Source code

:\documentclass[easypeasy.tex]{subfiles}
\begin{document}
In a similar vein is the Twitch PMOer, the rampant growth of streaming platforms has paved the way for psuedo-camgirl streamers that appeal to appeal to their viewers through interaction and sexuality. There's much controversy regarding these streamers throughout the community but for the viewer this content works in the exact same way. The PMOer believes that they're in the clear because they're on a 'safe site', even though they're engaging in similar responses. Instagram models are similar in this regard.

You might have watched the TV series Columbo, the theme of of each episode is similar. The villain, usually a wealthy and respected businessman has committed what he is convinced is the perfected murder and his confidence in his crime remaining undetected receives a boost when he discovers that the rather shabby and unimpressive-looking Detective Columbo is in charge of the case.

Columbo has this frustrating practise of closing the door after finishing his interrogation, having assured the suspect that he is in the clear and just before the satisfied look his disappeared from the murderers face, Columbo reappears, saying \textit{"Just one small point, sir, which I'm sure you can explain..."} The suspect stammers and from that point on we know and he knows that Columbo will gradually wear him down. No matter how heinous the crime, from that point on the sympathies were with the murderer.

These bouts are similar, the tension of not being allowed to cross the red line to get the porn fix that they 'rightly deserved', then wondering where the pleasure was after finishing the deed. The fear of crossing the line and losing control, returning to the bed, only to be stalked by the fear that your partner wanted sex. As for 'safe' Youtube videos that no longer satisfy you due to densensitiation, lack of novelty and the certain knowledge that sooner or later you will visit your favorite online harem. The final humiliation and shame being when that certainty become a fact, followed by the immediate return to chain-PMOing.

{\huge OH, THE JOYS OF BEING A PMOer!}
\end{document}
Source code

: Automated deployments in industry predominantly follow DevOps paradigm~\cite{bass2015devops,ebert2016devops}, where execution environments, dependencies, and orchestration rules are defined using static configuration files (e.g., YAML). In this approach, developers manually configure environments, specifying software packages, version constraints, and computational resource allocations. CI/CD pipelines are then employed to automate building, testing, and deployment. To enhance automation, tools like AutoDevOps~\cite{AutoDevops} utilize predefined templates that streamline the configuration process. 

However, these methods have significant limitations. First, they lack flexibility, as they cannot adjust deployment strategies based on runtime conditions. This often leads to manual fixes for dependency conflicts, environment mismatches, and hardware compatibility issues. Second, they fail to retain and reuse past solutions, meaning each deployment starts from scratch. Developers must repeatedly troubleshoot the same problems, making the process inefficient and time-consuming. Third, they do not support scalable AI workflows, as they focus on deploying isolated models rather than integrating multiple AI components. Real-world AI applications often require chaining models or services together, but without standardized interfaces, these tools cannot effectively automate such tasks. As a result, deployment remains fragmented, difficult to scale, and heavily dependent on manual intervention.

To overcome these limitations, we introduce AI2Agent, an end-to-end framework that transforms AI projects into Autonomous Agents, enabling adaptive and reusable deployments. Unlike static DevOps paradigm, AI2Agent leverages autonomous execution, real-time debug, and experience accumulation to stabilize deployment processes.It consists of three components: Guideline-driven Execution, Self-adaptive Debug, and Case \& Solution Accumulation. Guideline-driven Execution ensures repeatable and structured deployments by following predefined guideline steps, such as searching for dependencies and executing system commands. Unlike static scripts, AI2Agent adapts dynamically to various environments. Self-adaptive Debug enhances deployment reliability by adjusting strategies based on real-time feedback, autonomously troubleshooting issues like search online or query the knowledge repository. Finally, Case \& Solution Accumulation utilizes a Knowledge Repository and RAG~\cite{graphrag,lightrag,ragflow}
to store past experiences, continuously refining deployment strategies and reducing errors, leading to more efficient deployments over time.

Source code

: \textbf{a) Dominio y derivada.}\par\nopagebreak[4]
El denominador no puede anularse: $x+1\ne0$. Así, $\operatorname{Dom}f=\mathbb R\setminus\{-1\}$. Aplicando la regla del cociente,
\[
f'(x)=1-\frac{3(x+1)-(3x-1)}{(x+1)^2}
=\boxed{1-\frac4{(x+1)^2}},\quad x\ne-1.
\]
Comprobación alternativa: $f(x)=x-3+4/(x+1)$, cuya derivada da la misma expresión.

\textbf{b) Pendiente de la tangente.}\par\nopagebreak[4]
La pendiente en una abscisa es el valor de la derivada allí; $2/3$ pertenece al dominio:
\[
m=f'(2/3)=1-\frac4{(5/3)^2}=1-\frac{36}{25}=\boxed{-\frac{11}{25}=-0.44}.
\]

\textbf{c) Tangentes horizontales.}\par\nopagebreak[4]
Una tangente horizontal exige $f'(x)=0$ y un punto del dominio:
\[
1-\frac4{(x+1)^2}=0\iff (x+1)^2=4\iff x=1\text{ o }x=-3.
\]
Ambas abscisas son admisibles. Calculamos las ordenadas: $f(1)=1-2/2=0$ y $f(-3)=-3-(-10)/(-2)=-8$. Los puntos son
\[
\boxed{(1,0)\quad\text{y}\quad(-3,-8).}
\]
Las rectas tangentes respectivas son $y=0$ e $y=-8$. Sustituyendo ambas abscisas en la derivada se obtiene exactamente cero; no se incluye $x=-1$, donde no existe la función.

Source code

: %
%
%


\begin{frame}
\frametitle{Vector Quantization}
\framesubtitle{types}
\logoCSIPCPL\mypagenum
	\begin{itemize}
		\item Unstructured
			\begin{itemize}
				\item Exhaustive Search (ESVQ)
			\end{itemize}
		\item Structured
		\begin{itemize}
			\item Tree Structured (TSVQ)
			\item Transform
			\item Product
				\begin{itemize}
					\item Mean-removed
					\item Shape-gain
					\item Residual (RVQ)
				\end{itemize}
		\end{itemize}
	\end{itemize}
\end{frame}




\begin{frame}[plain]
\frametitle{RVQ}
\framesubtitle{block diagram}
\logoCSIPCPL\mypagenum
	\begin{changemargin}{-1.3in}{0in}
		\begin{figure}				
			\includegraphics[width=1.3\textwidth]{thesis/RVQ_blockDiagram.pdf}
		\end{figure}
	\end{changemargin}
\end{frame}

YOUR ASSIGNMENT: Repeat the data. Every word must match.

EXERCISE ANSWER:
Source code

:\documentclass[easypeasy.tex]{subfiles}
\begin{document}
In a similar vein is the Twitch PMOer, the rampant growth of streaming platforms has paved the way for psuedo-camgirl streamers that appeal to appeal to their viewers through interaction and sexuality. There's much controversy regarding these streamers throughout the community but for the viewer this content works in the exact same way. The PMOer believes that they're in the clear because they're on a 'safe site', even though they're engaging in similar responses. Instagram models are similar in this regard.

You might have watched the TV series Columbo, the theme of of each episode is similar. The villain, usually a wealthy and respected businessman has committed what he is convinced is the perfected murder and his confidence in his crime remaining undetected receives a boost when he discovers that the rather shabby and unimpressive-looking Detective Columbo is in charge of the case.

Columbo has this frustrating practise of closing the door after finishing his interrogation, having assured the suspect that he is in the clear and just before the satisfied look his disappeared from the murderers face, Columbo reappears, saying \textit{"Just one small point, sir, which I'm sure you can explain..."} The suspect stammers and from that point on we know and he knows that Columbo will gradually wear him down. No matter how heinous the crime, from that point on the sympathies were with the murderer.

These bouts are similar, the tension of not being allowed to cross the red line to get the porn fix that they 'rightly deserved', then wondering where the pleasure was after finishing the deed. The fear of crossing the line and losing control, returning to the bed, only to be stalked by the fear that your partner wanted sex. As for 'safe' Youtube videos that no longer satisfy you due to densensitiation, lack of novelty and the certain knowledge that sooner or later you will visit your favorite online harem. The final humiliation and shame being when that certainty become a fact, followed by the immediate return to chain-PMOing.

{\huge OH, THE JOYS OF BEING A PMOer!}
\end{document}
Source code

: Automated deployments in industry predominantly follow DevOps paradigm~\cite{bass2015devops,ebert2016devops}, where execution environments, dependencies, and orchestration rules are defined using static configuration files (e.g., YAML). In this approach, developers manually configure environments, specifying software packages, version constraints, and computational resource allocations. CI/CD pipelines are then employed to automate building, testing, and deployment. To enhance automation, tools like AutoDevOps~\cite{AutoDevops} utilize predefined templates that streamline the configuration process. 

However, these methods have significant limitations. First, they lack flexibility, as they cannot adjust deployment strategies based on runtime conditions. This often leads to manual fixes for dependency conflicts, environment mismatches, and hardware compatibility issues. Second, they fail to retain and reuse past solutions, meaning each deployment starts from scratch. Developers must repeatedly troubleshoot the same problems, making the process inefficient and time-consuming. Third, they do not support scalable AI workflows, as they focus on deploying isolated models rather than integrating multiple AI components. Real-world AI applications often require chaining models or services together, but without standardized interfaces, these tools cannot effectively automate such tasks. As a result, deployment remains fragmented, difficult to scale, and heavily dependent on manual intervention.

To overcome these limitations, we introduce AI2Agent, an end-to-end framework that transforms AI projects into Autonomous Agents, enabling adaptive and reusable deployments. Unlike static DevOps paradigm, AI2Agent leverages autonomous execution, real-time debug, and experience accumulation to stabilize deployment processes.It consists of three components: Guideline-driven Execution, Self-adaptive Debug, and Case \& Solution Accumulation. Guideline-driven Execution ensures repeatable and structured deployments by following predefined guideline steps, such as searching for dependencies and executing system commands. Unlike static scripts, AI2Agent adapts dynamically to various environments. Self-adaptive Debug enhances deployment reliability by adjusting strategies based on real-time feedback, autonomously troubleshooting issues like search online or query the knowledge repository. Finally, Case \& Solution Accumulation utilizes a Knowledge Repository and RAG~\cite{graphrag,lightrag,ragflow}
to store past experiences, continuously refining deployment strategies and reducing errors, leading to more efficient deployments over time.

Source code

: \textbf{a) Dominio y derivada.}\par\nopagebreak[4]
El denominador no puede anularse: $x+1\ne0$. Así, $\operatorname{Dom}f=\mathbb R\setminus\{-1\}$. Aplicando la regla del cociente,
\[
f'(x)=1-\frac{3(x+1)-(3x-1)}{(x+1)^2}
=\boxed{1-\frac4{(x+1)^2}},\quad x\ne-1.
\]
Comprobación alternativa: $f(x)=x-3+4/(x+1)$, cuya derivada da la misma expresión.

\textbf{b) Pendiente de la tangente.}\par\nopagebreak[4]
La pendiente en una abscisa es el valor de la derivada allí; $2/3$ pertenece al dominio:
\[
m=f'(2/3)=1-\frac4{(5/3)^2}=1-\frac{36}{25}=\boxed{-\frac{11}{25}=-0.44}.
\]

\textbf{c) Tangentes horizontales.}\par\nopagebreak[4]
Una tangente horizontal exige $f'(x)=0$ y un punto del dominio:
\[
1-\frac4{(x+1)^2}=0\iff (x+1)^2=4\iff x=1\text{ o }x=-3.
\]
Ambas abscisas son admisibles. Calculamos las ordenadas: $f(1)=1-2/2=0$ y $f(-3)=-3-(-10)/(-2)=-8$. Los puntos son
\[
\boxed{(1,0)\quad\text{y}\quad(-3,-8).}
\]
Las rectas tangentes respectivas son $y=0$ e $y=-8$. Sustituyendo ambas abscisas en la derivada se obtiene exactamente cero; no se incluye $x=-1$, donde no existe la función.

Source code

: %
%
%


\begin{frame}
\frametitle{Vector Quantization}
\framesubtitle{types}
\logoCSIPCPL\mypagenum
	\begin{itemize}
		\item Unstructured
			\begin{itemize}
				\item Exhaustive Search (ESVQ)
			\end{itemize}
		\item Structured
		\begin{itemize}
			\item Tree Structured (TSVQ)
			\item Transform
			\item Product
				\begin{itemize}
					\item Mean-removed
					\item Shape-gain
					\item Residual (RVQ)
				\end{itemize}
		\end{itemize}
	\end{itemize}
\end{frame}




\begin{frame}[plain]
\frametitle{RVQ}
\framesubtitle{block diagram}
\logoCSIPCPL\mypagenum
	\begin{changemargin}{-1.3in}{0in}
		\begin{figure}				
			\includegraphics[width=1.3\textwidth]{thesis/RVQ_blockDiagram.pdf}
		\end{figure}
	\end{changemargin}
\end{frame}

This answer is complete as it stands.